Tuesday night at the Mercury Lounge. At the bar sits singer-songwriter Wink Burcham, tipping back beers and shots, having just convinced his friend, the blues guitar wizard and bandleader Dustin Pittsley, to stay for one more. Curlicues of cigarette smoke hover like rain clouds while Johnny Cash croons about prison from the juke box. Between the pair slides a recording device, picking up their conversation mid-stream as Burcham tries to recall a long-forgotten tune he wrote.


Wink Burcham: I used to have that old song. [Singing] “Get it ’fore the gettin’s gone / Get it while you still can / And I know that you don’t like it when I say what I say / But I say it anyway.”

Dustin Pittsley: It’s funny to hear you say you used to have a song. Used to have a song? You still have the song.

WB: Yeah, but those are the only words I remember.

Tulsa Voice: Who’s making music in Tulsa that really turns you on?

DP: John Moreland.

WB: John Moreland, for sure. He’s one of the best songwriters anywhere.

DP: That’s the guy that’s gonna go places. [Tulsa guitarist and master luthier] Seth Lee Jones said the other day, “If the music industry was really about the music, John Moreland would already be famous.”

WB: Amen.

DP: I play with Paul Benjaman constantly. And Paul always gives everybody compliments, like, “You were great tonight. Just great.” But I go home after playing with him, and I either want to quit, or just practice my ass off, depending on the night.
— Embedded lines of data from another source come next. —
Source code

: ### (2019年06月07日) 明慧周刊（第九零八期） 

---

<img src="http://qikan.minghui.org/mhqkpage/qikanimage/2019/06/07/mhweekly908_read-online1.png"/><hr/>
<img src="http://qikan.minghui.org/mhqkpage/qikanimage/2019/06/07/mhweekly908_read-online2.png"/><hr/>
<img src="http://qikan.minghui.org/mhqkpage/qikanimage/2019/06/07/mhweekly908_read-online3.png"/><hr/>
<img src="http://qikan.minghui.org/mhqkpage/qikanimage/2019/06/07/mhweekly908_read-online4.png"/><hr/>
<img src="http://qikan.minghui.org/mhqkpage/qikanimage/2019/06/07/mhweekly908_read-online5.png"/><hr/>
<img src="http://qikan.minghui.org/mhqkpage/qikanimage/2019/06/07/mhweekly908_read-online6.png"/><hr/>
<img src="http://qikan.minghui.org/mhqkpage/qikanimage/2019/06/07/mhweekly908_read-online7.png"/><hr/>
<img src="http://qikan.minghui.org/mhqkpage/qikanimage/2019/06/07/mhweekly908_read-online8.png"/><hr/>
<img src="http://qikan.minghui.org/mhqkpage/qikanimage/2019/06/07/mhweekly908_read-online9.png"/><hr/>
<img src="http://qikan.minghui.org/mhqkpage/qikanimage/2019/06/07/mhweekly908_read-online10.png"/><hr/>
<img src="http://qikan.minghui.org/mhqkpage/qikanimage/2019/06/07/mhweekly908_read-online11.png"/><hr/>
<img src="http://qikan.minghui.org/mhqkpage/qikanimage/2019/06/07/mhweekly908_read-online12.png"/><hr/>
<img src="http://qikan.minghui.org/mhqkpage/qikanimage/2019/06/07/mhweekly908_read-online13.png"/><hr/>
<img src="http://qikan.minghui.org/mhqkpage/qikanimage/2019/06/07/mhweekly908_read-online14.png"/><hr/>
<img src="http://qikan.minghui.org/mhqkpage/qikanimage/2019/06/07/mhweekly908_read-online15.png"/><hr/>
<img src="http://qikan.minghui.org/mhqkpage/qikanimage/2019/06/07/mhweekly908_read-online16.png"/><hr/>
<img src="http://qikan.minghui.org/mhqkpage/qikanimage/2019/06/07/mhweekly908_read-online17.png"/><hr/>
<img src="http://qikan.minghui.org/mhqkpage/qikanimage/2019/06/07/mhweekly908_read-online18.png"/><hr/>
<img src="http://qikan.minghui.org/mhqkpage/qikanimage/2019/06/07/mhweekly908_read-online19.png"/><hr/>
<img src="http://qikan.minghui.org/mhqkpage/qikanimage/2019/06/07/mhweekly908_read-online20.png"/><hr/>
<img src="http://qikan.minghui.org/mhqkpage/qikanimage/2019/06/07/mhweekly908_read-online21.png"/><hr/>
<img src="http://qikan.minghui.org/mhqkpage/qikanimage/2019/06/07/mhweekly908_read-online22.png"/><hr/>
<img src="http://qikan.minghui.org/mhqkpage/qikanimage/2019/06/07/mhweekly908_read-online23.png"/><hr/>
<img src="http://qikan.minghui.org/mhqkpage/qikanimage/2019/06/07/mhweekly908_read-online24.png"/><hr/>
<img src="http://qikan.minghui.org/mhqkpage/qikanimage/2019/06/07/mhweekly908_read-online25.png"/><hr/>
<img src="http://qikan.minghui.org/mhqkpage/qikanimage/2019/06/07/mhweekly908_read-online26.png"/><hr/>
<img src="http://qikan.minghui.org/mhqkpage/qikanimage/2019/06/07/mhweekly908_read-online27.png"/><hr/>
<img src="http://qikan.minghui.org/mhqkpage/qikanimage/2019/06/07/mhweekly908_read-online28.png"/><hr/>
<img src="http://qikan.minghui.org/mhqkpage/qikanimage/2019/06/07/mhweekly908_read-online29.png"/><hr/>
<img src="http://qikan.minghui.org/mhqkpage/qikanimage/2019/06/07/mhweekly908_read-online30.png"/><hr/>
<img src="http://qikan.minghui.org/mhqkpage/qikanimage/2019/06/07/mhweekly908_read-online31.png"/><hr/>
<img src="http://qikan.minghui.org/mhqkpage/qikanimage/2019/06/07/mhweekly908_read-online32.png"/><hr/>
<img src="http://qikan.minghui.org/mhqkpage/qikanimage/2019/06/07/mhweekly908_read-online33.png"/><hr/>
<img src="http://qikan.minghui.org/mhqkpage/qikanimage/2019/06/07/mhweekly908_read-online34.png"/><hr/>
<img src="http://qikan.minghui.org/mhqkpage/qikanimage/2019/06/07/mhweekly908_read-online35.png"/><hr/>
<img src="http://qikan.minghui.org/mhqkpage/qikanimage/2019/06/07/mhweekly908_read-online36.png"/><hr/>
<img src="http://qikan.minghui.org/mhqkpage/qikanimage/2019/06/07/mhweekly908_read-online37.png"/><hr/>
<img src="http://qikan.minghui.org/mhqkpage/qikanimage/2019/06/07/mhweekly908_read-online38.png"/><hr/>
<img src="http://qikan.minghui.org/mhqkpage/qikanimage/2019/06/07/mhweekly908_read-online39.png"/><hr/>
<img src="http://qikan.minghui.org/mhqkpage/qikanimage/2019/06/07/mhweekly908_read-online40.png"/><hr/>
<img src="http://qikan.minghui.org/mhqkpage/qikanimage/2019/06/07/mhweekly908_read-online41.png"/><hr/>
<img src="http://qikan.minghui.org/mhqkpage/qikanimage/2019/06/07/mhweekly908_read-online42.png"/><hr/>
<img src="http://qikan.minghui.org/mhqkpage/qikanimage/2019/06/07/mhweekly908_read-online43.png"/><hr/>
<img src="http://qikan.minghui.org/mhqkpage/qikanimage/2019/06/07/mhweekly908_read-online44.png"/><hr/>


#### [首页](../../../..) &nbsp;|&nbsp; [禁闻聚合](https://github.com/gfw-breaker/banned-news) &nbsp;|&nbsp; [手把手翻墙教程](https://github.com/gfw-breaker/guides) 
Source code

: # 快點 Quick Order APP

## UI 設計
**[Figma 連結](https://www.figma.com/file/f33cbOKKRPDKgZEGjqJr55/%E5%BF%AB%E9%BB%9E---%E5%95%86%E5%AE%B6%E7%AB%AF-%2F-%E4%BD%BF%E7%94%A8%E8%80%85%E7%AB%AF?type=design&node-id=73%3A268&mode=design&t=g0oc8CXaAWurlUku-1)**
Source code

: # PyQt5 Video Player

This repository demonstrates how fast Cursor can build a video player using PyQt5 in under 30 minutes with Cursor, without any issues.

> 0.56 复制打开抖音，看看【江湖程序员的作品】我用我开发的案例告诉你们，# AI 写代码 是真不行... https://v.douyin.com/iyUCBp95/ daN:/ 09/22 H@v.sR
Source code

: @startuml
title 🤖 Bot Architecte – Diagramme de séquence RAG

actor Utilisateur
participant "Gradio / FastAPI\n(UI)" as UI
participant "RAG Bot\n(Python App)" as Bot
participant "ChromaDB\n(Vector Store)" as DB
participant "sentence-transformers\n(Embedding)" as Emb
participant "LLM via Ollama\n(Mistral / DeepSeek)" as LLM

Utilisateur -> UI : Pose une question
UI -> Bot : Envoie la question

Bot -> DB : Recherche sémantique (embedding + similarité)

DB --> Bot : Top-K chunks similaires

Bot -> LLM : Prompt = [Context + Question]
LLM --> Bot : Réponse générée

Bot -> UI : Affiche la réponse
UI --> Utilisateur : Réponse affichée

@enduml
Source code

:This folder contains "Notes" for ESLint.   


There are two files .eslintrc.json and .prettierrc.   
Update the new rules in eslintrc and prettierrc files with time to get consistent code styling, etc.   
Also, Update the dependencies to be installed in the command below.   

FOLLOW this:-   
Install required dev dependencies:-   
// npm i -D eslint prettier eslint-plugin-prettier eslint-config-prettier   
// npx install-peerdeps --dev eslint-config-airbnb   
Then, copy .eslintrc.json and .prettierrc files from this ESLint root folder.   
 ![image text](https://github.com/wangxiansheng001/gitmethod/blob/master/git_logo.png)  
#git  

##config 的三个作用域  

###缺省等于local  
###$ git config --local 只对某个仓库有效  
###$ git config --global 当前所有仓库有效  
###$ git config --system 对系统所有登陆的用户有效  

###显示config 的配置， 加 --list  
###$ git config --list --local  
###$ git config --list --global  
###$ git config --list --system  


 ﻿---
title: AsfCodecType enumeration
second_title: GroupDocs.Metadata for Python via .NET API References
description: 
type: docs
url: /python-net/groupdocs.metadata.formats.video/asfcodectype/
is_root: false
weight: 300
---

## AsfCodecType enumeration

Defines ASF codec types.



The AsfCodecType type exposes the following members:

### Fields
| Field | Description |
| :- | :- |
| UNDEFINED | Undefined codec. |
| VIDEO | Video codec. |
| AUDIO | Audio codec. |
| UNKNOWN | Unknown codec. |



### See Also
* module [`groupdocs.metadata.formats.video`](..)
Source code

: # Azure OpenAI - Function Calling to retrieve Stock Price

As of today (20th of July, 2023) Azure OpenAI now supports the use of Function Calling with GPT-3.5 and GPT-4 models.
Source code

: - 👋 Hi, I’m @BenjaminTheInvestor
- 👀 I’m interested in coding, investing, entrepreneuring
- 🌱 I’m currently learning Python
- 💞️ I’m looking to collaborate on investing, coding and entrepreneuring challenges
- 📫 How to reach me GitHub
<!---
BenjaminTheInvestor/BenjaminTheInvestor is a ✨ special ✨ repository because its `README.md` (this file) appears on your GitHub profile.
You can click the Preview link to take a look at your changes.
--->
WB: And Clay Welch. Man, when Clay Welch plays that Django Reinhardt-style gypsy jazz, that’ll blow your mind. Unbelievable. And watching Cooper Waugh play, I sometimes want to strangle that kid. I wish I played that well when I was 20, 21 years old. I wasn’t even near that good. I’m not near that good now.

DP: But my favorite Tulsa guys of all time — first of all, Jimmy Karstein. Chuck Blackwell. But really, my favorite Tulsa guy, period, is Tom Skinner.

WB: I agree with you 100 percent. Tom Skinner is like our Bob Dylan. Everyone around here looks up to him. Always has.

DP: And he’s done a lot of big shit.  Hell, he played bass with Garth Brooks.

WB: The guys who play with me up here on Tuesday nights [members of the Low Dogs String Band], they’ve played with Tom Skinner for years. So when they called me up and said they wanted to play with me, I didn’t even believe them. What do you guys want with me? You guys play with Tom Skinner.

DP: I love hearing Wink, I love hearing all my friends, but if I get a chance to hear Tom Skinner, that’s the guy I’m going to hear every time, of anybody in town. Wink?

WB: I think we ought to get another shot.